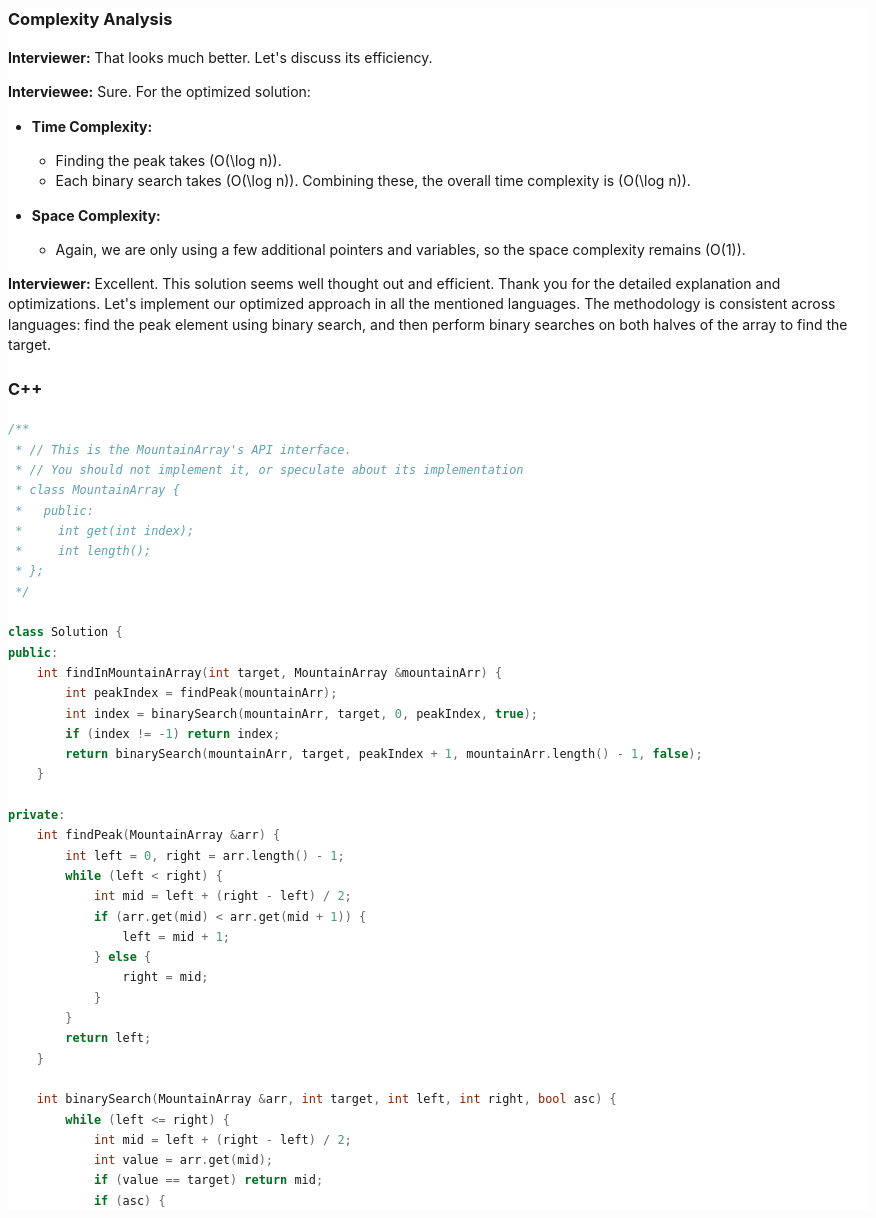 ### Complexity Analysis

**Interviewer:**
That looks much better. Let's discuss its efficiency.

**Interviewee:**
Sure. For the optimized solution:
- **Time Complexity:**
  - Finding the peak takes \(O(\log n)\).
  - Each binary search takes \(O(\log n)\).
  Combining these, the overall time complexity is \(O(\log n)\).

- **Space Complexity:**
  - Again, we are only using a few additional pointers and variables, so the space complexity remains \(O(1)\).

**Interviewer:**
Excellent. This solution seems well thought out and efficient. Thank you for the detailed explanation and optimizations.
Let's implement our optimized approach in all the mentioned languages. The methodology is consistent across languages: find the peak element using binary search, and then perform binary searches on both halves of the array to find the target.

### C++

```cpp
/**
 * // This is the MountainArray's API interface.
 * // You should not implement it, or speculate about its implementation
 * class MountainArray {
 *   public:
 *     int get(int index);
 *     int length();
 * };
 */

class Solution {
public:
    int findInMountainArray(int target, MountainArray &mountainArr) {
        int peakIndex = findPeak(mountainArr);
        int index = binarySearch(mountainArr, target, 0, peakIndex, true);
        if (index != -1) return index;
        return binarySearch(mountainArr, target, peakIndex + 1, mountainArr.length() - 1, false);
    }

private:
    int findPeak(MountainArray &arr) {
        int left = 0, right = arr.length() - 1;
        while (left < right) {
            int mid = left + (right - left) / 2;
            if (arr.get(mid) < arr.get(mid + 1)) {
                left = mid + 1;
            } else {
                right = mid;
            }
        }
        return left;
    }

    int binarySearch(MountainArray &arr, int target, int left, int right, bool asc) {
        while (left <= right) {
            int mid = left + (right - left) / 2;
            int value = arr.get(mid);
            if (value == target) return mid;
            if (asc) {
```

Task to complete
Across the entries above, work out how many lines hold "findPeak". The answer is that number alone.

Response to this task
2